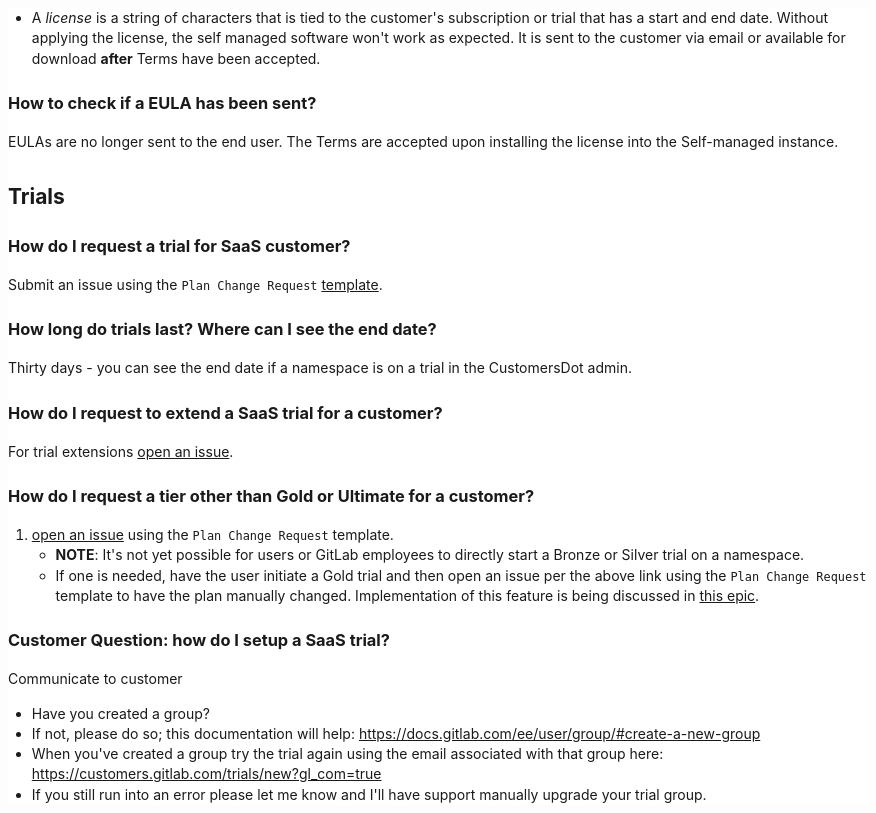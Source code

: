- A *license* is a string of characters that is tied to the customer's subscription or trial that has a start and end date.
    Without applying the license, the self managed software won't work as expected.
    It is sent to the customer via email or available for download **after** Terms have been accepted.

### How to check if a EULA has been sent?

EULAs are no longer sent to the end user.
The Terms are accepted upon installing the license into the Self-managed instance.

## Trials

### How do I request a trial for SaaS customer?

Submit an issue using the `Plan Change Request` [template](https://gitlab.com/gitlab-com/support/internal-requests/issues).

### How long do trials last? Where can I see the end date?

Thirty days - you can see the end date if a namespace is on a trial in the CustomersDot admin.

### How do I request to extend a SaaS trial for a customer?

For trial extensions [open an issue](https://gitlab.com/gitlab-com/support/internal-requests/issues/new?issuable_template=Trial%20Extension).

### How do I request a tier other than Gold or Ultimate for a customer?

1. [open an issue](https://gitlab.com/gitlab-com/support/internal-requests/issues/new?issuable_template=Plan%20Change%20Request) using the `Plan Change Request` template.
    - **NOTE**: It's not yet possible for users or GitLab employees to directly start a Bronze or Silver trial on a namespace.
    - If one is needed, have the user initiate a Gold trial and then open an issue per the above link using the `Plan Change Request` template to have the plan manually changed.
Implementation of this feature is being discussed in [this epic](https://gitlab.com/groups/gitlab-org/-/epics/3475).

### Customer Question: how do I setup a SaaS trial?

Communicate to customer

>>>
- Have you created a group?
- If not, please do so; this documentation will help: <https://docs.gitlab.com/ee/user/group/#create-a-new-group>
- When you've created a group try the trial again using the email associated with that group here: <https://customers.gitlab.com/trials/new?gl_com=true>
- If you still run into an error please let me know and I'll have support manually upgrade your trial group.
>>>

-- -- --

*What is expected:* For the string "this", go line by line through the material and copy every line that has it.

*Exercise result:*
Implementation of this feature is being discussed in [this epic](https://gitlab.com/groups/gitlab-org/-/epics/3475).
- If not, please do so; this documentation will help: <https://docs.gitlab.com/ee/user/group/#create-a-new-group>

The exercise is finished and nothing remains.